Almost every problem a D&D group encounters boils down to a clash in tastes, compounded by a lack of communication between a DM and the players.
Sometimes DMs feel that their players are playing improperly or even incorrectly. These players prefer style X, but the DM prefers (or thinks the players ought to prefer) style Y. Sometimes the players want a DM to cater more to their wishes, but are rebuffed because the DM places her ideas about game style above the enjoyment of the players.
Throughout this chapter, concrete solutions have been provided that solve most minor problems in a group -- providing authority figures for the rabblerousers to rebel against, allowing supercool characters to be supercool, providing enemies for fight fans to vanquish. These examples are all ways of sharing a general piece of advice you might find useful: Don't fight your players' desires -- satisfy them.
Satisfying players does not mean giving away your game. Almost every player wants, over the long run, to be challenged. Power-hungry players might think they want you to immediately rocket them to 20th level, but the fun of that would last only a few moments. Through reasonable in-game effort, the players should be able to experience their chosen emotional thrills on a regular basis.

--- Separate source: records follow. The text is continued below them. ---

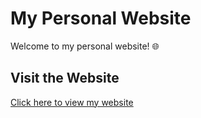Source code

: # My Personal Website

Welcome to my personal website! 🌐

## Visit the Website

[Click here to view my website](https://juusolaurikainen.github.io/)
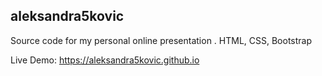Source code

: aleksandra5kovic
---
Source code for my personal online presentation . HTML, CSS, Bootstrap

Live Demo: https://aleksandra5kovic.github.io
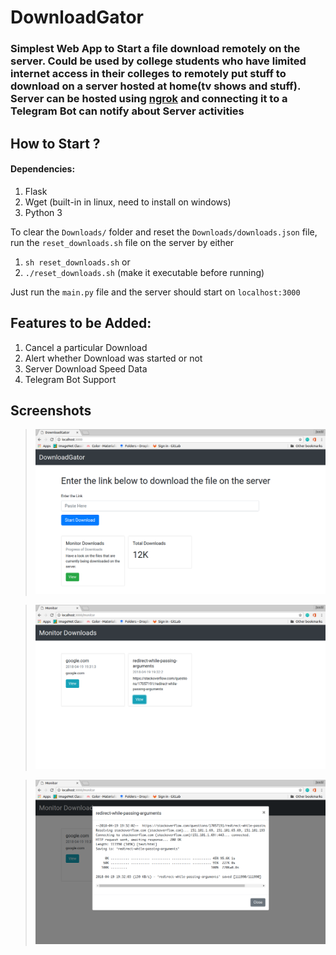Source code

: # DownloadGator

### Simplest Web App to Start a file download remotely on the server. Could be used by college students who have limited internet access in their colleges to remotely put stuff to download on a server hosted at home(tv shows and stuff). Server can be hosted using [ngrok](https://ngrok.com/) and connecting it to a Telegram Bot can notify about Server activities

## How to Start ?

#### Dependencies:
1. Flask
2. Wget (built-in in linux, need to install on windows)
3. Python 3

To clear the `Downloads/` folder and reset the `Downloads/downloads.json` file, run the `reset_downloads.sh` file on the server by either
1.  `sh reset_downloads.sh`  or
2.  `./reset_downloads.sh` (make it executable before running)


Just run the `main.py` file and the server should start on `localhost:3000`


## Features to be Added:

1.  Cancel a particular Download
2.  Alert whether Download was started or not
3.  Server Download Speed Data
4.  Telegram Bot Support


## Screenshots

> ![Main](screenshots/a.png)


> ![Main](screenshots/b.png)


> ![Main](screenshots/c.png)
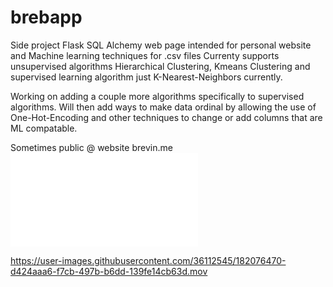 # brebapp
Side project 
Flask SQL Alchemy web page intended for personal website and Machine learning techniques for .csv files
Currenty supports unsupervised algorithms Hierarchical Clustering, Kmeans Clustering and supervised learning algorithm just K-Nearest-Neighbors currently.

Working on adding a couple more algorithms specifically to supervised algorithms. Will then add ways to make data ordinal by allowing the use of One-Hot-Encoding and other techniques to change or add columns that are ML compatable. 

Sometimes public @ website brevin.me ![brevin.me](brevin.me)

https://user-images.githubusercontent.com/36112545/182076470-d424aaa6-f7cb-497b-b6dd-139fe14cb63d.mov



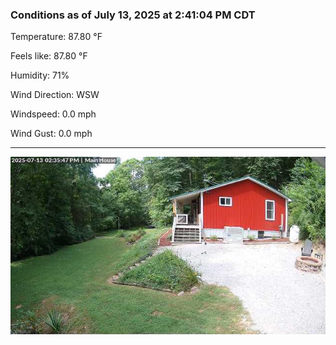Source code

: ### Conditions as of July 13, 2025 at 2:41:04 PM CDT 

Temperature: 87.80 &deg;F

Feels like: 87.80 &deg;F

Humidity: 71%

Wind Direction: WSW

Windspeed: 0.0 mph

Wind Gust: 0.0 mph

---

<img src="./images/latest.jpeg"/>

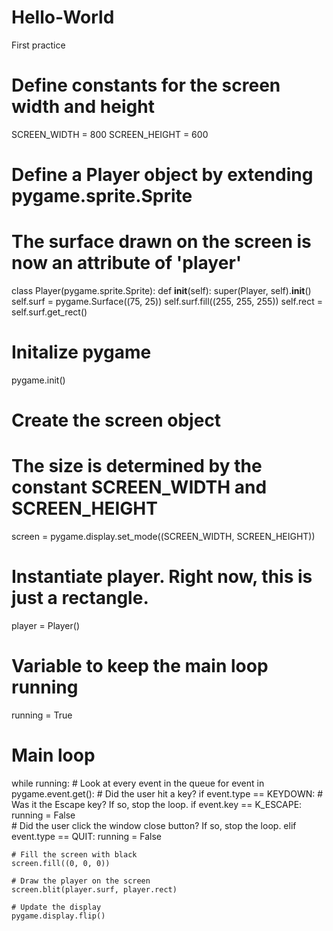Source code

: # Hello-World
First practice













# Define constants for the screen width and height
SCREEN_WIDTH = 800
SCREEN_HEIGHT = 600

# Define a Player object by extending pygame.sprite.Sprite
# The surface drawn on the screen is now an attribute of 'player'
class Player(pygame.sprite.Sprite):
    def __init__(self):
        super(Player, self).__init__()
        self.surf = pygame.Surface((75, 25))
        self.surf.fill((255, 255, 255))
        self.rect = self.surf.get_rect()

# Initalize pygame
pygame.init()
# Create the screen object
# The size is determined by the constant SCREEN_WIDTH and SCREEN_HEIGHT
screen = pygame.display.set_mode((SCREEN_WIDTH, SCREEN_HEIGHT))

# Instantiate player. Right now, this is just a rectangle.
player = Player()

# Variable to keep the main loop running
running = True

# Main loop
while running:
    # Look at every event in the queue
    for event in pygame.event.get():
        # Did the user hit a key?
        if event.type == KEYDOWN:
            # Was it the Escape key? If so, stop the loop.
            if event.key == K_ESCAPE:
                running = False       
        # Did the user click the window close button? If so, stop the loop.
        elif event.type == QUIT:
            running = False

    # Fill the screen with black
    screen.fill((0, 0, 0))

    # Draw the player on the screen
    screen.blit(player.surf, player.rect)

    # Update the display
    pygame.display.flip()
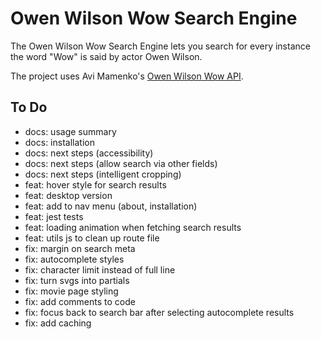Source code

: # Owen Wilson Wow Search Engine

The Owen Wilson Wow Search Engine lets you search for every instance the word "Wow" is said by actor Owen Wilson.

The project uses Avi Mamenko's [Owen Wilson Wow API](https://owen-wilson-wow-api.onrender.com/).

## To Do

- docs: usage summary
- docs: installation
- docs: next steps (accessibility)
- docs: next steps (allow search via other fields)
- docs: next steps (intelligent cropping)
- feat: hover style for search results
- feat: desktop version
- feat: add to nav menu (about, installation)
- feat: jest tests
- feat: loading animation when fetching search results
- feat: utils js to clean up route file
- fix: margin on search meta
- fix: autocomplete styles
- fix: character limit instead of full line
- fix: turn svgs into partials
- fix: movie page styling
- fix: add comments to code
- fix: focus back to search bar after selecting autocomplete results
- fix: add caching
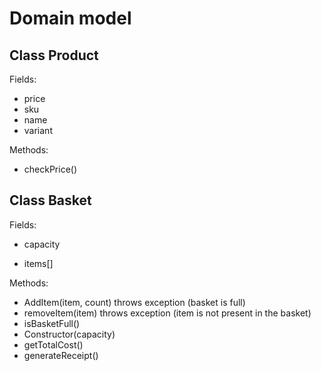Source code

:# Domain model

## Class Product

Fields:

- price
- sku
- name
- variant

Methods:

- checkPrice()

## Class Basket

Fields:

- capacity

- items[]

Methods:

- AddItem(item, count) throws exception (basket is full)
- removeItem(item) throws exception (item is not present in the basket)
- isBasketFull()
- Constructor(capacity)
- getTotalCost()
- generateReceipt()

If you're working to balance all the players' tastes and still having a bad time, it's time to sit down and communicate directly with the players. You might have mistakenly identified your players' tastes.
Most players will be reluctant to offend you. They might be dissatisfied without being able to explain exactly why. Overcome this initial reluctance by asking indirect questions. Ask them to identify their favorite moments in your game, and the ones that stick out as unsatisfying. If they have had more fun in past campaigns or with another DM, get them to recount their positive experiences there. No matter how constructive it might be, criticism is tough to give and hard to take. By keeping the discussion specific but indirect, you can zero in on your players' true desires without recrimination or hurt feelings.
Any discussion involving the formation of a plan of action will include differences of opinion between players. When different opinions begin to result in hostility between players, you need to step in, calm flaring tempers, and mediate your way to a happy solution.
The best way to deal with disputes between players is to head them off before they start. Conflicts often arise if players use the game to play out real-world grievances with one another. This sort of conflict, in which sarcastic comments lead to genuine insults and then to a sudden death duel between PCs, tends to occur when players get cranky, bored, or frustrated. By following the techniques in this chapter -- keeping up the pace, maintaining focus, balancing player tastes, and calling breaks when the group tires -- you should be able to keep these eruptions to a minimum.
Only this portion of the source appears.